(Assignment)
All entries below are to be copied precisely as they appear.

# # # #

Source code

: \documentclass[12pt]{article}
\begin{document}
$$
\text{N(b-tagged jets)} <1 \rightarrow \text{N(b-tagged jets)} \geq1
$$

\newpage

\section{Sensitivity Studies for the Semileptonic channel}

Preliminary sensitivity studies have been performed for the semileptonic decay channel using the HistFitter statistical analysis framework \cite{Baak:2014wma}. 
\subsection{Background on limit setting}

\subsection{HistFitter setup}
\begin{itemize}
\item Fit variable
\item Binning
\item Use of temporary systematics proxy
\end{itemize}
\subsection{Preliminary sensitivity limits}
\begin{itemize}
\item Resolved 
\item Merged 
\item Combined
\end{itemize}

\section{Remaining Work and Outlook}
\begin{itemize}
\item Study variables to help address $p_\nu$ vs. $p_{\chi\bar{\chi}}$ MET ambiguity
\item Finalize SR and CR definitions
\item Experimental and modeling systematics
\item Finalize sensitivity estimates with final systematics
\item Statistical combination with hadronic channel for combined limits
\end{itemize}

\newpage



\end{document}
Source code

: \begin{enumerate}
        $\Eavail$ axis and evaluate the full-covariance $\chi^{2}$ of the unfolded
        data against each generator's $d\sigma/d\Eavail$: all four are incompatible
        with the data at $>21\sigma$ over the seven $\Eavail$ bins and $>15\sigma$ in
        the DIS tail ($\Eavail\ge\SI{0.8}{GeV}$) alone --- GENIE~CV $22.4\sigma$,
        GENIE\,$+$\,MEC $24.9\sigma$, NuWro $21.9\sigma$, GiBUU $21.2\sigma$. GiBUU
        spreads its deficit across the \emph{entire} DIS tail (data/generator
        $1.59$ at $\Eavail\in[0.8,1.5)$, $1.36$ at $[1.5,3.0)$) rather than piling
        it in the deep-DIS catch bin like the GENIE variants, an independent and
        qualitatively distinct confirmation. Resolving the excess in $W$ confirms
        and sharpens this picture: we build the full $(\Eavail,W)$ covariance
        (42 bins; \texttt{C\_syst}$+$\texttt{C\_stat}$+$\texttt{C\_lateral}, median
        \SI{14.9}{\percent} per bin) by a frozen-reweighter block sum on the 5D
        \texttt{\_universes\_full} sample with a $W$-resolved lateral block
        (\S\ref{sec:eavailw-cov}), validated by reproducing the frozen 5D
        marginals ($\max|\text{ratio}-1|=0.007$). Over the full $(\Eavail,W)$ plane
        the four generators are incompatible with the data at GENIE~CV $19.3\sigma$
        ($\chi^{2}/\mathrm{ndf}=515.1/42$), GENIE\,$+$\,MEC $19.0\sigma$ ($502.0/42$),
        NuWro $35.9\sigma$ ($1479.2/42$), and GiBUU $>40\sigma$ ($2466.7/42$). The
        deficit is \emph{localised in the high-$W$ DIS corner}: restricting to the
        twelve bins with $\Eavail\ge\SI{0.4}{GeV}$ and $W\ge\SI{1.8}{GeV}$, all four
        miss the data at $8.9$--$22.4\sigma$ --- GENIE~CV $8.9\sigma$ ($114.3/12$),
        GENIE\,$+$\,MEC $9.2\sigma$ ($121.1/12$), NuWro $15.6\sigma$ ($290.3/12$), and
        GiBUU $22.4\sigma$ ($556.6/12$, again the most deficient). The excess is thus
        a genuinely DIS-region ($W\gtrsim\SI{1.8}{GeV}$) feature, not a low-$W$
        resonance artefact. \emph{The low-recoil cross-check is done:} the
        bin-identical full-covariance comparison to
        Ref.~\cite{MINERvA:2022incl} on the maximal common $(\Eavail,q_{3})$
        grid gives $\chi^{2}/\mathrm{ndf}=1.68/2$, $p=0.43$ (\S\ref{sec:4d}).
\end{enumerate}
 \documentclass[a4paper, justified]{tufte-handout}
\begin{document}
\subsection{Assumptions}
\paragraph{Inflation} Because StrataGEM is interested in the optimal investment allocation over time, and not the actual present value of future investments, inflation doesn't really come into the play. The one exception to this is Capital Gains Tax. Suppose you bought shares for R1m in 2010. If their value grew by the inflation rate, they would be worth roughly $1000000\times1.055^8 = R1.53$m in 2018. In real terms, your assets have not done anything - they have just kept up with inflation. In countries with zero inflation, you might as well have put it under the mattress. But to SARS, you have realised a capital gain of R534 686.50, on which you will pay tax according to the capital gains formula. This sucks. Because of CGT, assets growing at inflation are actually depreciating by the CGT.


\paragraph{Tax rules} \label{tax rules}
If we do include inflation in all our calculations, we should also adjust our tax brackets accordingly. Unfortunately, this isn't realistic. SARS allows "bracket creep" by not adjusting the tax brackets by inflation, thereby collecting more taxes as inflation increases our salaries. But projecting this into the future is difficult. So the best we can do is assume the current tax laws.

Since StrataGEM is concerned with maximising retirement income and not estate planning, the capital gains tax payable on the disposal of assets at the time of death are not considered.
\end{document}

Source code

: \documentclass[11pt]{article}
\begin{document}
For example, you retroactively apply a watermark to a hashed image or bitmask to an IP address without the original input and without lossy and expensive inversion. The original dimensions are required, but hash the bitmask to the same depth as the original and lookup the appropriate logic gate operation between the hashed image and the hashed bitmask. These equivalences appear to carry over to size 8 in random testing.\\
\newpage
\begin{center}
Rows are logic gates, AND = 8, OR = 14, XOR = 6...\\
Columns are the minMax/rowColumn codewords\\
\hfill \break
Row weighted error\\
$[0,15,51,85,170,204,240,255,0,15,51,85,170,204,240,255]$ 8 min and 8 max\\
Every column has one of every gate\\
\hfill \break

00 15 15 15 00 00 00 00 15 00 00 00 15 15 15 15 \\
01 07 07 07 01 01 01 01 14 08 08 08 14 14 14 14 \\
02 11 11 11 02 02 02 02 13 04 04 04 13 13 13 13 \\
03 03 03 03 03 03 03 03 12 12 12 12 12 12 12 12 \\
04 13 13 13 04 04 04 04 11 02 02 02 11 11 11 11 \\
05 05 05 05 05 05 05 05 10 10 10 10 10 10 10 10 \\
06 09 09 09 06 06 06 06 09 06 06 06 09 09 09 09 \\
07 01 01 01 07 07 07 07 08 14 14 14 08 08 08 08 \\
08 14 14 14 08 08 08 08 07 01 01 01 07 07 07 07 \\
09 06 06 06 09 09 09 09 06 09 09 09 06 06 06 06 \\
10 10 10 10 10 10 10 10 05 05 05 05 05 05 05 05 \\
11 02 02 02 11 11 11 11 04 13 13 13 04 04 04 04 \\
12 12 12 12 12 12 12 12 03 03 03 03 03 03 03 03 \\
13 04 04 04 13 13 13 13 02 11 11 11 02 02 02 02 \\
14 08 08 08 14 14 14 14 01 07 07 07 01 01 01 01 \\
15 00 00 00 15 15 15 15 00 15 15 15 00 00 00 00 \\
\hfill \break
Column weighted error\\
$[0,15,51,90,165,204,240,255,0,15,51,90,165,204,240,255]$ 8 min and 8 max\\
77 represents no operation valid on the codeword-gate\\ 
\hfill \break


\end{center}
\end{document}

# # # #

(Your response)
Source code

: \documentclass[12pt]{article}
\begin{document}
$$
\text{N(b-tagged jets)} <1 \rightarrow \text{N(b-tagged jets)} \geq1
$$

\newpage

\section{Sensitivity Studies for the Semileptonic channel}

Preliminary sensitivity studies have been performed for the semileptonic decay channel using the HistFitter statistical analysis framework \cite{Baak:2014wma}. 
\subsection{Background on limit setting}

\subsection{HistFitter setup}
\begin{itemize}
\item Fit variable
\item Binning
\item Use of temporary systematics proxy
\end{itemize}
\subsection{Preliminary sensitivity limits}
\begin{itemize}
\item Resolved 
\item Merged 
\item Combined
\end{itemize}

\section{Remaining Work and Outlook}
\begin{itemize}
\item Study variables to help address $p_\nu$ vs. $p_{\chi\bar{\chi}}$ MET ambiguity
\item Finalize SR and CR definitions
\item Experimental and modeling systematics
\item Finalize sensitivity estimates with final systematics
\item Statistical combination with hadronic channel for combined limits
\end{itemize}

\newpage



\end{document}
Source code

: \begin{enumerate}
        $\Eavail$ axis and evaluate the full-covariance $\chi^{2}$ of the unfolded
        data against each generator's $d\sigma/d\Eavail$: all four are incompatible
        with the data at $>21\sigma$ over the seven $\Eavail$ bins and $>15\sigma$ in
        the DIS tail ($\Eavail\ge\SI{0.8}{GeV}$) alone --- GENIE~CV $22.4\sigma$,
        GENIE\,$+$\,MEC $24.9\sigma$, NuWro $21.9\sigma$, GiBUU $21.2\sigma$. GiBUU
        spreads its deficit across the \emph{entire} DIS tail (data/generator
        $1.59$ at $\Eavail\in[0.8,1.5)$, $1.36$ at $[1.5,3.0)$) rather than piling
        it in the deep-DIS catch bin like the GENIE variants, an independent and
        qualitatively distinct confirmation. Resolving the excess in $W$ confirms
        and sharpens this picture: we build the full $(\Eavail,W)$ covariance
        (42 bins; \texttt{C\_syst}$+$\texttt{C\_stat}$+$\texttt{C\_lateral}, median
        \SI{14.9}{\percent} per bin) by a frozen-reweighter block sum on the 5D
        \texttt{\_universes\_full} sample with a $W$-resolved lateral block
        (\S\ref{sec:eavailw-cov}), validated by reproducing the frozen 5D
        marginals ($\max|\text{ratio}-1|=0.007$). Over the full $(\Eavail,W)$ plane
        the four generators are incompatible with the data at GENIE~CV $19.3\sigma$
        ($\chi^{2}/\mathrm{ndf}=515.1/42$), GENIE\,$+$\,MEC $19.0\sigma$ ($502.0/42$),
        NuWro $35.9\sigma$ ($1479.2/42$), and GiBUU $>40\sigma$ ($2466.7/42$). The
        deficit is \emph{localised in the high-$W$ DIS corner}: restricting to the
        twelve bins with $\Eavail\ge\SI{0.4}{GeV}$ and $W\ge\SI{1.8}{GeV}$, all four
        miss the data at $8.9$--$22.4\sigma$ --- GENIE~CV $8.9\sigma$ ($114.3/12$),
        GENIE\,$+$\,MEC $9.2\sigma$ ($121.1/12$), NuWro $15.6\sigma$ ($290.3/12$), and
        GiBUU $22.4\sigma$ ($556.6/12$, again the most deficient). The excess is thus
        a genuinely DIS-region ($W\gtrsim\SI{1.8}{GeV}$) feature, not a low-$W$
        resonance artefact. \emph{The low-recoil cross-check is done:} the
        bin-identical full-covariance comparison to
        Ref.~\cite{MINERvA:2022incl} on the maximal common $(\Eavail,q_{3})$
        grid gives $\chi^{2}/\mathrm{ndf}=1.68/2$, $p=0.43$ (\S\ref{sec:4d}).
\end{enumerate}
 \documentclass[a4paper, justified]{tufte-handout}
\begin{document}
\subsection{Assumptions}
\paragraph{Inflation} Because StrataGEM is interested in the optimal investment allocation over time, and not the actual present value of future investments, inflation doesn't really come into the play. The one exception to this is Capital Gains Tax. Suppose you bought shares for R1m in 2010. If their value grew by the inflation rate, they would be worth roughly $1000000\times1.055^8 = R1.53$m in 2018. In real terms, your assets have not done anything - they have just kept up with inflation. In countries with zero inflation, you might as well have put it under the mattress. But to SARS, you have realised a capital gain of R534 686.50, on which you will pay tax according to the capital gains formula. This sucks. Because of CGT, assets growing at inflation are actually depreciating by the CGT.


\paragraph{Tax rules} \label{tax rules}
If we do include inflation in all our calculations, we should also adjust our tax brackets accordingly. Unfortunately, this isn't realistic. SARS allows "bracket creep" by not adjusting the tax brackets by inflation, thereby collecting more taxes as inflation increases our salaries. But projecting this into the future is difficult. So the best we can do is assume the current tax laws.

Since StrataGEM is concerned with maximising retirement income and not estate planning, the capital gains tax payable on the disposal of assets at the time of death are not considered.
\end{document}

Source code

: \documentclass[11pt]{article}
\begin{document}
For example, you retroactively apply a watermark to a hashed image or bitmask to an IP address without the original input and without lossy and expensive inversion. The original dimensions are required, but hash the bitmask to the same depth as the original and lookup the appropriate logic gate operation between the hashed image and the hashed bitmask. These equivalences appear to carry over to size 8 in random testing.\\
\newpage
\begin{center}
Rows are logic gates, AND = 8, OR = 14, XOR = 6...\\
Columns are the minMax/rowColumn codewords\\
\hfill \break
Row weighted error\\
$[0,15,51,85,170,204,240,255,0,15,51,85,170,204,240,255]$ 8 min and 8 max\\
Every column has one of every gate\\
\hfill \break

00 15 15 15 00 00 00 00 15 00 00 00 15 15 15 15 \\
01 07 07 07 01 01 01 01 14 08 08 08 14 14 14 14 \\
02 11 11 11 02 02 02 02 13 04 04 04 13 13 13 13 \\
03 03 03 03 03 03 03 03 12 12 12 12 12 12 12 12 \\
04 13 13 13 04 04 04 04 11 02 02 02 11 11 11 11 \\
05 05 05 05 05 05 05 05 10 10 10 10 10 10 10 10 \\
06 09 09 09 06 06 06 06 09 06 06 06 09 09 09 09 \\
07 01 01 01 07 07 07 07 08 14 14 14 08 08 08 08 \\
08 14 14 14 08 08 08 08 07 01 01 01 07 07 07 07 \\
09 06 06 06 09 09 09 09 06 09 09 09 06 06 06 06 \\
10 10 10 10 10 10 10 10 05 05 05 05 05 05 05 05 \\
11 02 02 02 11 11 11 11 04 13 13 13 04 04 04 04 \\
12 12 12 12 12 12 12 12 03 03 03 03 03 03 03 03 \\
13 04 04 04 13 13 13 13 02 11 11 11 02 02 02 02 \\
14 08 08 08 14 14 14 14 01 07 07 07 01 01 01 01 \\
15 00 00 00 15 15 15 15 00 15 15 15 00 00 00 00 \\
\hfill \break
Column weighted error\\
$[0,15,51,90,165,204,240,255,0,15,51,90,165,204,240,255]$ 8 min and 8 max\\
77 represents no operation valid on the codeword-gate\\ 
\hfill \break


\end{center}
\end{document}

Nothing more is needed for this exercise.